What would be the optimal way to find a path that:
starts at the start cell
ends at the end cell
passes through all must visit cell
does not pass through any cell that cannot be visited
does not pass any cell twice
we can only move left, right, up and down
The matrix size can be at most 10x10.
For example:
S - start
E - end
0 - can visit
X - can not visit
M - must visit
S 0 0 M 0
0 0 0 X 0
0 M 0 0 0
0 X 0 0 0
0 0 0 0 E
One solution would be:
* 0 * * *
* 0 * X *
* * * 0 *
0 X 0 0 *
0 0 0 0 *
The path doesn't necessarily should be the shortest one, but it would be nice if it can be, and it can be calculated quiet fast.
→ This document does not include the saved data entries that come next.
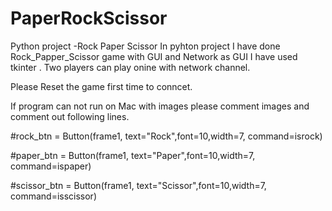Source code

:# PaperRockScissor
Python project -Rock Paper Scissor
In pyhton project I have done Rock_Papper_Scissor game with GUI and Network as GUI I have used tkinter .
Two players can play onine with network channel.

Please Reset the game first time to conncet.

If program can not run on Mac with images please comment images and comment out following lines.

#rock_btn = Button(frame1, text="Rock",font=10,width=7, command=isrock)

#paper_btn = Button(frame1, text="Paper",font=10,width=7, command=ispaper)

#scissor_btn = Button(frame1, text="Scissor",font=10,width=7, command=isscissor)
You can model the grid with a class Grid that would have a width and a height, and a set of must locations a set of mustNot locations:
public class Grid {
private final int width;
private final int height;
private final Set<Location> must = new HashSet<>();
private final Set<Location> mustNot = new HashSet<>();
public Grid(int width, int height,
Collection<Location> must, Collection<Location> mustNot) {
this.width = width;
this.height = height;
this.must.addAll(must);
this.mustNot.addAll(mustNot);
}
In that class, you would have a method solve that would take a start location and an end location, and would return the best path:
public PathNode solve(Location start, Location end) {
...
}
class Location looks like this:
public class Location {
public final int row;
public final int col;
public Location(int row, int col) {
this.row = row;
this.col = col;
}
#Override
public int hashCode() {
int hash = 7;
hash = 41 * hash + this.row;
hash = 41 * hash + this.col;
return hash;
}
#Override
public boolean equals(Object obj) {
if (this == obj) {
return true;
}
if (obj == null) {
return false;
}
if (getClass() != obj.getClass()) {
return false;
}
final Location other = (Location) obj;
if (this.row != other.row) {
return false;
}
return this.col == other.col;
}
#Override
public String toString() {
return "(" + row + ", " + col + ')';
}
}
Basically, it's a row and a col.
A path is a linked list of PathNodes:
public class PathNode {
public final Location loc;
public final PathNode link;
public PathNode(Location loc, PathNode link) {
this.loc = loc;
this.link = link;
}
public boolean contains(Location loc) {
PathNode n = this;
while (n != null) {
if (n.loc.equals(loc)) {
return true;
}
n = n.link;
}
return false;
}
}
I've added a contains method because of the condition that a path must not go through the same location twice.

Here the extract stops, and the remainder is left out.